When Doug Collins was hired to coach the Sixers, a lot of time was spent checking out his bona fides. Everywhere he'd been, he'd engineered big turnarounds in his first season, but he also had Michael Jordan and Grant Hill and the teams were ripe to be turned. He'd coached several top-ten defensive teams but that's not so hard when you have Jordan and Pippen on your roster. The biggest concern seemed to be how Collins' slow, plodding style would translate to this young, athletic roster. The answer is, it simply hasn't.
The slow pace hasn't translated, because the Sixers have been playing at a pretty brisk pace.
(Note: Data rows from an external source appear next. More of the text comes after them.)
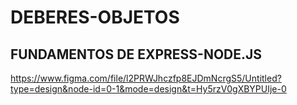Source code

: # DEBERES-OBJETOS
## FUNDAMENTOS DE EXPRESS-NODE.JS 

https://www.figma.com/file/l2PRWJhczfp8EJDmNcrgS5/Untitled?type=design&node-id=0-1&mode=design&t=Hy5rzV0gXBYPUIje-0

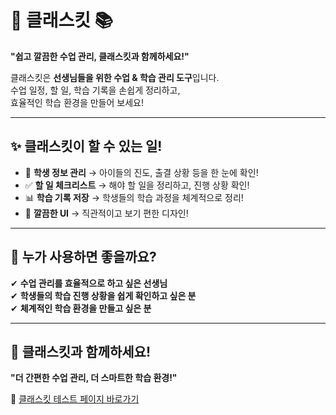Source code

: 
# 🎒 클래스킷 📚
**"쉽고 깔끔한 수업 관리, 클래스킷과 함께하세요!"**

클래스킷은 **선생님들을 위한 수업 & 학습 관리 도구**입니다.  
수업 일정, 할 일, 학습 기록을 손쉽게 정리하고,  
효율적인 학습 환경을 만들어 보세요!  

---

## ✨ 클래스킷이 할 수 있는 일!
- 📆 **학생 정보 관리** → 아이들의 진도, 출결 상황 등을 한 눈에 확인!
- ✅ **할 일 체크리스트** → 해야 할 일을 정리하고, 진행 상황 확인!
- 📊 **학습 기록 저장** → 학생들의 학습 과정을 체계적으로 정리!
- 🎨 **깔끔한 UI** → 직관적이고 보기 편한 디자인!

---

## 🎯 누가 사용하면 좋을까요?
✔ **수업 관리를 효율적으로 하고 싶은 선생님**  
✔ **학생들의 학습 진행 상황을 쉽게 확인하고 싶은 분**  
✔ **체계적인 학습 환경을 만들고 싶은 분**  

---

## 🚀 클래스킷과 함께하세요!
**"더 간편한 수업 관리, 더 스마트한 학습 환경!"**  

🔗 [클래스킷 테스트 페이지 바로가기](https://poplarplanet.github.io/classKitWeb/)
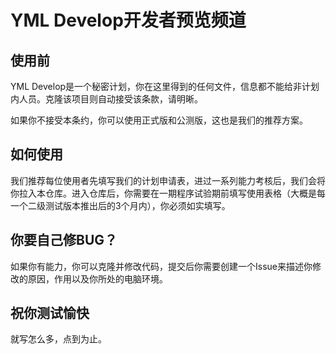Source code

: # YML Develop开发者预览频道

## 使用前

YML Develop是一个秘密计划，你在这里得到的任何文件，信息都不能给非计划内人员。克隆该项目则自动接受该条款，请明晰。

如果你不接受本条约，你可以使用正式版和公测版，这也是我们的推荐方案。

## 如何使用

我们推荐每位使用者先填写我们的计划申请表，进过一系列能力考核后，我们会将你拉入本仓库。进入仓库后，你需要在一期程序试验期前填写使用表格（大概是每一个二级测试版本推出后的3个月内），你必须如实填写。

## 你要自己修BUG？

如果你有能力，你可以克隆并修改代码，提交后你需要创建一个Issue来描述你修改的原因，作用以及你所处的电脑环境。



## 祝你测试愉快

就写怎么多，点到为止。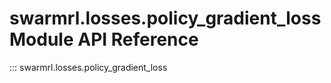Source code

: # swarmrl.losses.policy_gradient_loss Module API Reference

::: swarmrl.losses.policy_gradient_loss
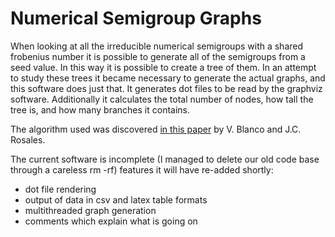 Numerical Semigroup Graphs
==========================

When looking at all the irreducible numerical semigroups
with a shared frobenius number it is possible to generate
all of the semigroups from a seed value. In this way it is 
possible to create a tree of them. In an attempt to study 
these trees it became necessary to generate the actual
graphs, and this software does just that. It generates dot
files to be read by the graphviz software. Additionally it
calculates the total number of nodes, how tall the tree is,
and how many branches it contains. 

The algorithm used was discovered [in this paper](https://arxiv.org/abs/1105.2147)
by V. Blanco and J.C. Rosales.

The current software is incomplete (I managed to delete our
old code base through a careless rm -rf) features it will 
have re-added shortly:
* dot file rendering
* output of data in csv and latex table formats
* multithreaded graph generation
* comments which explain what is going on
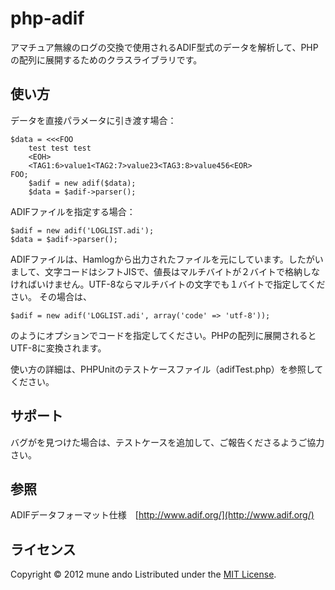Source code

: php-adif
======================
アマチュア無線のログの交換で使用されるADIF型式のデータを解析して、PHPの配列に展開するためのクラスライブラリです。
 
 
使い方
------

データを直接パラメータに引き渡す場合：

	$data = <<<FOO
		test test test
		<EOH>
		<TAG1:6>value1<TAG2:7>value23<TAG3:8>value456<EOR>
	FOO;
		$adif = new adif($data);
		$data = $adif->parser();

ADIFファイルを指定する場合：

	$adif = new adif('LOGLIST.adi');
	$data = $adif->parser();

ADIFファイルは、Hamlogから出力されたファイルを元にしています。したがいまして、文字コードはシフトJISで、値長はマルチバイトが２バイトで格納しなければいけません。UTF-8ならマルチバイトの文字でも１バイトで指定してください。
その場合は、

	$adif = new adif('LOGLIST.adi', array('code' => 'utf-8'));

のようにオプションでコードを指定してください。PHPの配列に展開されるとUTF-8に変換されます。

使い方の詳細は、PHPUnitのテストケースファイル（adifTest.php）を参照してください。


サポート
----------
バグがを見つけた場合は、テストケースを追加して、ご報告くださるようご協力さい。


参照
----------

ADIFデータフォーマット仕様　[http://www.adif.org/](http://www.adif.org/)

 
ライセンス
----------
Copyright &copy; 2012 mune ando
Listributed under the [MIT License][mit].
 
[MIT]: http://www.opensource.org/licenses/mit-license.php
Faster, in fact, than they played under Eddie Jordan last season. Faster than they've played in the past six seasons (relative to league-wide pace).
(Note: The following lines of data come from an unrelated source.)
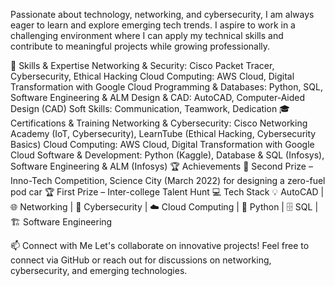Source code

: Passionate about technology, networking, and cybersecurity, I am always eager to learn and explore emerging tech trends. I aspire to work in a challenging environment where I can apply my technical skills and contribute to meaningful projects while growing professionally.

🔧 Skills & Expertise
Networking & Security: Cisco Packet Tracer, Cybersecurity, Ethical Hacking
Cloud Computing: AWS Cloud, Digital Transformation with Google Cloud
Programming & Databases: Python, SQL, Software Engineering & ALM
Design & CAD: AutoCAD, Computer-Aided Design (CAD)
Soft Skills: Communication, Teamwork, Dedication
🎓 Certifications & Training
Networking & Cybersecurity: Cisco Networking Academy (IoT, Cybersecurity), LearnTube (Ethical Hacking, Cybersecurity Basics)
Cloud Computing: AWS Cloud, Digital Transformation with Google Cloud
Software & Development: Python (Kaggle), Database & SQL (Infosys), Software Engineering & ALM (Infosys)
🏆 Achievements
🥈 Second Prize – Inno-Tech Competition, Science City (March 2022) for designing a zero-fuel pod car
🏆 First Prize – Inter-college Talent Hunt
💻 Tech Stack
💡 AutoCAD | 🌐 Networking | 🔐 Cybersecurity | ☁️ Cloud Computing | 🐍 Python | 🗄 SQL | 🏗 Software Engineering

📫 Connect with Me
Let's collaborate on innovative projects! Feel free to connect via GitHub or reach out for discussions on networking, cybersecurity, and emerging technologies.
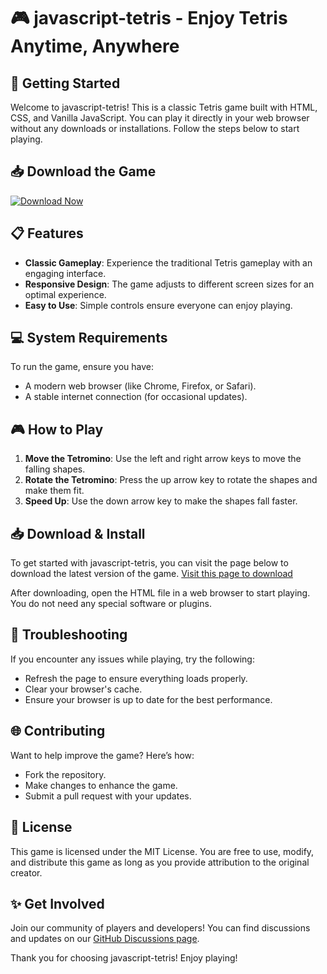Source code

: # 🎮 javascript-tetris - Enjoy Tetris Anytime, Anywhere

## 🚀 Getting Started
Welcome to javascript-tetris! This is a classic Tetris game built with HTML, CSS, and Vanilla JavaScript. You can play it directly in your web browser without any downloads or installations. Follow the steps below to start playing.

## 📥 Download the Game
[![Download Now](https://img.shields.io/badge/Download%20Now-Get%20the%20Game-brightgreen)](https://github.com/kenneonn/javascript-tetris/releases)

## 📋 Features
- **Classic Gameplay**: Experience the traditional Tetris gameplay with an engaging interface.
- **Responsive Design**: The game adjusts to different screen sizes for an optimal experience.
- **Easy to Use**: Simple controls ensure everyone can enjoy playing.

## 💻 System Requirements
To run the game, ensure you have:
- A modern web browser (like Chrome, Firefox, or Safari).
- A stable internet connection (for occasional updates).

## 🎮 How to Play
1. **Move the Tetromino**: Use the left and right arrow keys to move the falling shapes.
2. **Rotate the Tetromino**: Press the up arrow key to rotate the shapes and make them fit.
3. **Speed Up**: Use the down arrow key to make the shapes fall faster.

## 📥 Download & Install
To get started with javascript-tetris, you can visit the page below to download the latest version of the game. 
[Visit this page to download](https://github.com/kenneonn/javascript-tetris/releases)

After downloading, open the HTML file in a web browser to start playing. You do not need any special software or plugins.

## 🔧 Troubleshooting
If you encounter any issues while playing, try the following:
- Refresh the page to ensure everything loads properly.
- Clear your browser's cache.
- Ensure your browser is up to date for the best performance.

## 🌐 Contributing
Want to help improve the game? Here’s how:
- Fork the repository.
- Make changes to enhance the game.
- Submit a pull request with your updates.

## 📄 License
This game is licensed under the MIT License. You are free to use, modify, and distribute this game as long as you provide attribution to the original creator.

## ✨ Get Involved
Join our community of players and developers! You can find discussions and updates on our [GitHub Discussions page](https://github.com/kenneonn/javascript-tetris/discussions).

Thank you for choosing javascript-tetris! Enjoy playing!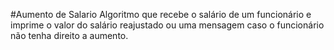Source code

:#Aumento de Salario
Algoritmo que recebe o salário de um funcionário e imprime o valor do salário reajustado ou uma mensagem caso o funcionário não tenha direito a aumento.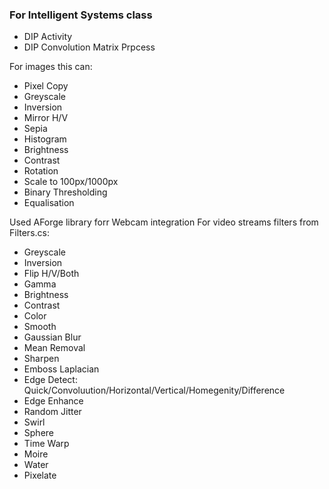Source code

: 
### For Intelligent Systems class
- DIP Activity
- DIP Convolution Matrix Prpcess

For images this can:
- Pixel Copy
- Greyscale
- Inversion
- Mirror H/V
- Sepia
- Histogram
- Brightness
- Contrast
- Rotation
- Scale to 100px/1000px
- Binary Thresholding
- Equalisation

Used AForge library forr Webcam integration
For video streams filters from Filters.cs:
- Greyscale
- Inversion
- Flip H/V/Both
- Gamma
- Brightness
- Contrast
- Color
- Smooth
- Gaussian Blur
- Mean Removal
- Sharpen
- Emboss Laplacian
- Edge Detect: Quick/Convoluution/Horizontal/Vertical/Homegenity/Difference
- Edge Enhance
- Random Jitter
- Swirl
- Sphere
- Time Warp
- Moire
- Water
- Pixelate
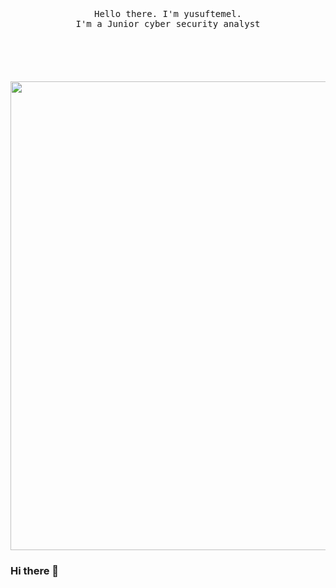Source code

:<p align="center">
  <br>
  <br>
  <br>
  <samp>Hello there. I'm yusuftemel</a>.<br> I'm a Junior cyber security analyst <br><br></samp>
  <br>
  <br>
  <br>
  <br>
  <img src="https://edam.org.tr/wp-content/uploads/2019/12/hack-detected.jpg" width="750" />
</p>

### Hi there 👋

<!--
**yusuftemel/yusuftemel** is a ✨ _special_ ✨ repository because its `README.md` (this file) appears on your GitHub profile.

Here are some ideas to get you started:

- 🔭 I’m currently working on ...
- 🌱 I’m currently learning ...
- 👯 I’m looking to collaborate on ...
- 🤔 I’m looking for help with ...
- 💬 Ask me about ...
- 📫 How to reach me: ...
- 😄 Pronouns: ...
- ⚡ Fun fact: ...
-->
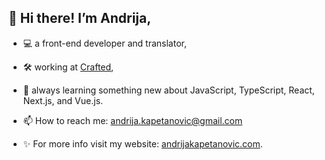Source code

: ## 👋 Hi there! I’m Andrija,

- :computer: a front-end developer and translator,
- :hammer_and_wrench: working at [Crafted](https://craftedup.com/),
- 🌱 always learning something new about JavaScript, TypeScript, React, Next.js, and Vue.js.

- 📫 How to reach me: andrija.kapetanovic@gmail.com
- ✨ For more info visit my website: [andrijakapetanovic.com](https://www.andrijakapetanovic.com/).

<!---
akapetano/akapetano is a ✨ special ✨ repository because its `README.md` (this file) appears on your GitHub profile.
You can click the Preview link to take a look at your changes.
--->

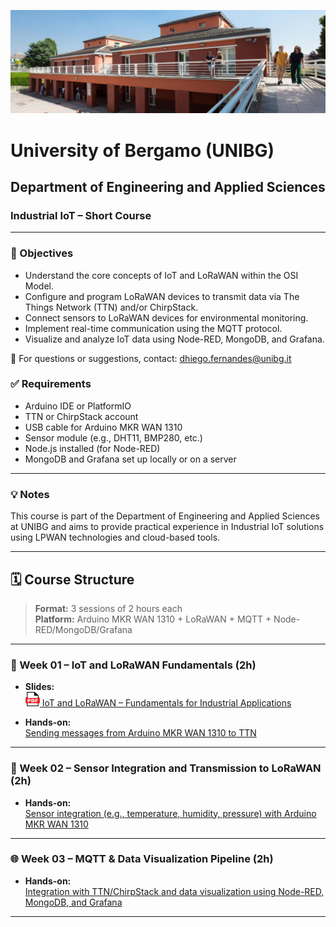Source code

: ![Department of Engineering and Applied Sciences - Dalmine](./images/unibg_dalmine.jpg)

# University of Bergamo (UNIBG)

## Department of Engineering and Applied Sciences

### Industrial IoT – Short Course

---

### 📌 Objectives

- Understand the core concepts of IoT and LoRaWAN within the OSI Model.
- Configure and program LoRaWAN devices to transmit data via The Things Network (TTN) and/or ChirpStack.
- Connect sensors to LoRaWAN devices for environmental monitoring.
- Implement real-time communication using the MQTT protocol.
- Visualize and analyze IoT data using Node-RED, MongoDB, and Grafana.

📧 For questions or suggestions, contact: [dhiego.fernandes@unibg.it](mailto:dhiego.fernandes@unibg.it)

### ✅ Requirements

- Arduino IDE or PlatformIO
- TTN or ChirpStack account
- USB cable for Arduino MKR WAN 1310
- Sensor module (e.g., DHT11, BMP280, etc.)
- Node.js installed (for Node-RED)
- MongoDB and Grafana set up locally or on a server

---

### 💡 Notes

This course is part of the Department of Engineering and Applied Sciences at UNIBG and aims to provide practical experience in Industrial IoT solutions using LPWAN technologies and cloud-based tools.

---

## 🗓️ Course Structure

> **Format:** 3 sessions of 2 hours each  
> **Platform:** Arduino MKR WAN 1310 + LoRaWAN + MQTT + Node-RED/MongoDB/Grafana

---

### 📘 Week 01 – IoT and LoRaWAN Fundamentals (2h)

- **Slides:**  
  [<img src="images/pdf_logo1.png" alt="PDF" width="23" height="23" /> IoT and LoRaWAN – Fundamentals for Industrial Applications](lessons/week_01/week_01_IoT_LoRaWAN_Industrial_IoT_Dhiego.pdf)

- **Hands-on:**  
  [Sending messages from Arduino MKR WAN 1310 to TTN](lessons/week_01/sources/)

---

### 🔧 Week 02 – Sensor Integration and Transmission to LoRaWAN (2h)

- **Hands-on:**  
  [Sensor integration (e.g., temperature, humidity, pressure) with Arduino MKR WAN 1310](lessons/week_02/sources/)

---

### 🌐 Week 03 – MQTT & Data Visualization Pipeline (2h)

- **Hands-on:**  
  [Integration with TTN/ChirpStack and data visualization using Node-RED, MongoDB, and Grafana](lessons/week_03/sources/)

---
Here's a quick look at how Collins' teams ranked in pace (possessions/48 minutes) in each of his full seasons as a head coach in the league:
- Dead last
- Dead last
- 23rd of 25 teams
- 28th of 29 teams
- 28th of 29 teams
- 27th of 29 teams
- 26th of 29 teams
The Sixers are currently playing at the 10th-fastest pace in the league, 95.8 possessions per 48 minutes.
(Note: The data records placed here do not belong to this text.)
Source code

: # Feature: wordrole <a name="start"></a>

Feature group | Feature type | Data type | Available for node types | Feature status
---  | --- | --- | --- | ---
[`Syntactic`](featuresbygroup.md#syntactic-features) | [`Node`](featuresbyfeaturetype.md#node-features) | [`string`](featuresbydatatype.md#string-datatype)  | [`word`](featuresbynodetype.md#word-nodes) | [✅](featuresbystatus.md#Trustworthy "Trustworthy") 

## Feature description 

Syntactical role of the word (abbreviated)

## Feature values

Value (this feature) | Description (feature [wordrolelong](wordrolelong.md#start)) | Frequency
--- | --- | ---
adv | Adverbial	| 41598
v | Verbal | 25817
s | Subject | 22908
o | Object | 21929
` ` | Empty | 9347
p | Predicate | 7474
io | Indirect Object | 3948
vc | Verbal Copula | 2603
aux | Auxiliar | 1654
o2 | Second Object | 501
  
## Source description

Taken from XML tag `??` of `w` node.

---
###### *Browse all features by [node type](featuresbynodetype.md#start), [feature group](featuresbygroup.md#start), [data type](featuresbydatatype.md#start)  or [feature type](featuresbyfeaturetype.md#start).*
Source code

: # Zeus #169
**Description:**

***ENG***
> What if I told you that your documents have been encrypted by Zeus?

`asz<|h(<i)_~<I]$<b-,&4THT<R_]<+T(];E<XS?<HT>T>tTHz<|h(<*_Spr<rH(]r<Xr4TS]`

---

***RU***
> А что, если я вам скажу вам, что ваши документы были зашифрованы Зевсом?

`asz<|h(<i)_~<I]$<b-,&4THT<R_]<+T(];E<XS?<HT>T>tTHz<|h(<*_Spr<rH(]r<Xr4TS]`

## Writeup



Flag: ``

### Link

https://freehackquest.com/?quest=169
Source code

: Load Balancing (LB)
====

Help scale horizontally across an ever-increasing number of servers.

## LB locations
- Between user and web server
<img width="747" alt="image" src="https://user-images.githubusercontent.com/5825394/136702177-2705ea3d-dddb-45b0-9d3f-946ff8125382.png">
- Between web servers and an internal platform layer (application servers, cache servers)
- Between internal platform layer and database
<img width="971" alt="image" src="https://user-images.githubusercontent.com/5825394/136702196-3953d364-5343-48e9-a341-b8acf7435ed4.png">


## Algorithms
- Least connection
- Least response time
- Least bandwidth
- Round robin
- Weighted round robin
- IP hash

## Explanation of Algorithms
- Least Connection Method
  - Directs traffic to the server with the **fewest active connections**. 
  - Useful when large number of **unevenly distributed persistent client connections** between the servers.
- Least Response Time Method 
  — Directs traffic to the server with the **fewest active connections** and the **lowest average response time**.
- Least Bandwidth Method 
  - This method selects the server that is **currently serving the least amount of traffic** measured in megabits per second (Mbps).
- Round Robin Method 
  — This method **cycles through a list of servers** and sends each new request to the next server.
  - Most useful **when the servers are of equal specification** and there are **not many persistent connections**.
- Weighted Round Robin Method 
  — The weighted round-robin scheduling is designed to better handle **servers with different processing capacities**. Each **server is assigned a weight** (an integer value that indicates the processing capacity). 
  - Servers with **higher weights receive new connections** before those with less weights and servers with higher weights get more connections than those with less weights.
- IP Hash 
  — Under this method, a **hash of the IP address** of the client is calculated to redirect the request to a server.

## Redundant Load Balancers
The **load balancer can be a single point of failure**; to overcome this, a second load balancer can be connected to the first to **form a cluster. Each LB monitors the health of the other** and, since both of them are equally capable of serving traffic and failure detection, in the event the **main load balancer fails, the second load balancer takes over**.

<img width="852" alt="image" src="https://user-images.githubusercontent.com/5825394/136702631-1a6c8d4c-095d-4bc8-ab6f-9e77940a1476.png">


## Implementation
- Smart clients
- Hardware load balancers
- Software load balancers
Now, before we throw a parade for Collins for being the first coach to finally realize this team needs to be in the open floor, we need to take a look at why the pace has increased. The Sixers weren't a slow team because they didn't run in the past couple years. They were slow because they (a) made opposing teams work hard for looks on the defensive end (b) got bogged down themselves when they were in the half-court, (c) grabbed a decent number of offensive rebounds and (d) didn't turn the ball over at an alarming rate.
Just from observation and a quick glance at the stats, I'd say they're still doing a decent job at a couple of these things. Elton Brand has been a monster on the offensive glass. They're using traps and zones to slow the opposing team's offense, with mixed results (though they're doing an excellent job of defending the three - opponents are shooting 30.7% from three against the Sixers, which is stellar).
The big changes, to me, have come in half-court offense and turnovers. One thing they've used this season, that I really can't remember seeing at all last year and rarely in the previous couple seasons, is a sort of delayed transition game. The ball is pushed up the floor by Jrue, or Turner, or whoever gets the ball, the break isn't really there, but the other guys hustle down the floor as well, especially Brand. Pushing the ball over half court quickly causes the defense to scramble back and get into position. They don't have a chance to set up properly, meaning Brand can either (a) establish position deep in the paint against his man or (b) beat his man down the floor and force someone else to cover him on the blocks. Several times this season, we've seen Brand get down the floor, seal whoever's guarding him, get the ball right away and convert. That's not technically a fast break, but it's early offense before the defense has a chance to take anything away. It's a quick, productive possession. Iguodala has done this a handful of times as well, and we've seen Jrue attack off the dribble a number of times while the defense was in that state of flux, catching their breath from having to hustle back to stop the break.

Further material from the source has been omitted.